Naturally, there were reasons why the protestant churches in China decided to fully cooperate with the Chinese in the New Life Movement, Chiang Kai-shek’s political activities for nation-building, at this time in May 1937. Two major reasons were:

1) Finally, by this time, Chiang Kai-shek was firmly established within the Nationalist Party.
2) Chiang Kai-shek and Madame Chiang (Soong Mei-ling) became heroic figures during the Xi’an Incident (in December 1936) and Chiang Kai-shek’s religious confession about his Christian belief while he was held prisoner greatly impressed Christians, particularly Protestants and gave rise to religious fervor.

(1) Establishment of Chiang Kai-shek’s power within the Nationalist Party government
Concerning the first reason, let me briefly outline some history.

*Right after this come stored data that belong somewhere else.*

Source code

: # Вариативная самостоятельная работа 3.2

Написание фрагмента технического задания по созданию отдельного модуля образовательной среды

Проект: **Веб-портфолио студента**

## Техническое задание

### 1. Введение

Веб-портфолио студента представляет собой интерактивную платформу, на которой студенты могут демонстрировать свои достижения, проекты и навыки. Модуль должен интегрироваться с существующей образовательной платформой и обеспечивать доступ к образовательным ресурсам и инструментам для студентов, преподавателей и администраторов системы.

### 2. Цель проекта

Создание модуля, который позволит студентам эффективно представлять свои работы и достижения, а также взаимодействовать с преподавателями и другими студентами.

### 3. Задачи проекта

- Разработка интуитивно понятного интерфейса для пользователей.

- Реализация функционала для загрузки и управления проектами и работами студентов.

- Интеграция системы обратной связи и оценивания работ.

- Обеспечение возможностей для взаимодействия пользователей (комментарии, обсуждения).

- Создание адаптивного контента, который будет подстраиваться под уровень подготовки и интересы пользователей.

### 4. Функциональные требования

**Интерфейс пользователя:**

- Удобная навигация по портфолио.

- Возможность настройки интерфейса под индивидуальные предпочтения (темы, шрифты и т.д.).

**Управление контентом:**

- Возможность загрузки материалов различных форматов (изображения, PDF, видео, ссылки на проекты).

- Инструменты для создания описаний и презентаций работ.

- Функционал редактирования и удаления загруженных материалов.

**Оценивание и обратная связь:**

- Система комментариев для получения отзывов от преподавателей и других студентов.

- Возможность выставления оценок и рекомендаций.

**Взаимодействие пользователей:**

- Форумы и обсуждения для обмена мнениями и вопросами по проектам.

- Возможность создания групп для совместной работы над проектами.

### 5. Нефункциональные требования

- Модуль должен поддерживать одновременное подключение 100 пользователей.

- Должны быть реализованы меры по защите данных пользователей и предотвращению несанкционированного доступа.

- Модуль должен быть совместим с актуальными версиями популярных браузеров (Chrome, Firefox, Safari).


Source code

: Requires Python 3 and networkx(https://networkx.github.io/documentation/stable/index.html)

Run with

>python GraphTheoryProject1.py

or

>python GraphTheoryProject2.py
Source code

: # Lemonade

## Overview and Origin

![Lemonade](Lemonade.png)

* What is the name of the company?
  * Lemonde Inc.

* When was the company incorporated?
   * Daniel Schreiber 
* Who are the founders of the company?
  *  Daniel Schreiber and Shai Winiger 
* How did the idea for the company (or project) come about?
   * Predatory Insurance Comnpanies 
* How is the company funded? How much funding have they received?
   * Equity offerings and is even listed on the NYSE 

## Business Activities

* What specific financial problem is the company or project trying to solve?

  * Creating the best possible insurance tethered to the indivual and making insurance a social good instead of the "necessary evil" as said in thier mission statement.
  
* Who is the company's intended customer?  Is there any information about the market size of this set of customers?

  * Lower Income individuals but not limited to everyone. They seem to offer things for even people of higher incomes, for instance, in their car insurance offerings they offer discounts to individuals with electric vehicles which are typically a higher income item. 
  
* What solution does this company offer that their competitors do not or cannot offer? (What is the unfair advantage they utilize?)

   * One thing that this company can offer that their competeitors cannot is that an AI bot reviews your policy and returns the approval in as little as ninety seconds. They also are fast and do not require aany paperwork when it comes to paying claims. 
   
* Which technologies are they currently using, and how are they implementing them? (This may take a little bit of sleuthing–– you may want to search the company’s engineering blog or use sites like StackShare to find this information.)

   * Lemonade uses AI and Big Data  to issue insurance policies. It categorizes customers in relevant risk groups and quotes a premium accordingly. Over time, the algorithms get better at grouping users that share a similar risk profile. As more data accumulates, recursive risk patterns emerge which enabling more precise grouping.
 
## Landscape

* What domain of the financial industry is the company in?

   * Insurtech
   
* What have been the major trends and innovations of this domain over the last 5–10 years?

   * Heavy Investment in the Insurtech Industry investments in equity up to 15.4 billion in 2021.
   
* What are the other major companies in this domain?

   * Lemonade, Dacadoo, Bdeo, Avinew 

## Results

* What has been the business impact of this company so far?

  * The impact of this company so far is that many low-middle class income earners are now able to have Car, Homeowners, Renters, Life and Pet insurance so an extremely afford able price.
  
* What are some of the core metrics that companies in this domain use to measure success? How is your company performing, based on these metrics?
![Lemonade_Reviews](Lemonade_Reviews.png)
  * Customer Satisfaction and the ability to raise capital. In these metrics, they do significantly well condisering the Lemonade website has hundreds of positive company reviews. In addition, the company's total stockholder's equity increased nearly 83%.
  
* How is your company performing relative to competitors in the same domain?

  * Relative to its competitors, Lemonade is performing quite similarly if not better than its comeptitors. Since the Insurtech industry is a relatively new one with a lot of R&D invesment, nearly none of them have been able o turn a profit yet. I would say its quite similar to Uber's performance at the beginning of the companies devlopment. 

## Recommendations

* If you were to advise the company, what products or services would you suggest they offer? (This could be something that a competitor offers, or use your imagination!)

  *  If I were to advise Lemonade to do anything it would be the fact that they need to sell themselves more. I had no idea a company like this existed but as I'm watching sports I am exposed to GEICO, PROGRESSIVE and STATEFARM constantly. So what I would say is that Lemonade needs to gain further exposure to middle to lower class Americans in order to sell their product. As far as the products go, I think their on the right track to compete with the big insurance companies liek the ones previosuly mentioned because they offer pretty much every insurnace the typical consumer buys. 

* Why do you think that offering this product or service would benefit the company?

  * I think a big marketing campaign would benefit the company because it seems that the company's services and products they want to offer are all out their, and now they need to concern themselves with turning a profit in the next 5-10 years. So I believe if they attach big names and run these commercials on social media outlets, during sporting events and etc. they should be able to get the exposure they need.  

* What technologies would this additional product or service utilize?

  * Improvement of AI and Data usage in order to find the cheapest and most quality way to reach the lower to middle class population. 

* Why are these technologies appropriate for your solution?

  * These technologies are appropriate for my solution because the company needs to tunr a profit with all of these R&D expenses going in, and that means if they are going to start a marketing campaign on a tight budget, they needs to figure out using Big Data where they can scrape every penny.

Currently, it is popularly believed that Chiang Kai-shek became the head of the Nationalist Party, duly succeeding Sun Yat-sen after Sun Yat-sen death (which was partly due to Chiang Kai-shek’s own efforts). This is an utter misreading of history. There were in fact many who contended to be Sun Yat-sen’s successor. After many twists and turns, Chiang Kai-shek eventually held power within the Nationalist government as a despot.

In recent years, there has been new progress in the study of this history. Next, I will briefly describe how Chiang Kai-shek’s position in the Nationalist Party changed, based on a study by Keiai University Professor Iyechika Ryoko, who is a leading authority on Chiang Kai-shek.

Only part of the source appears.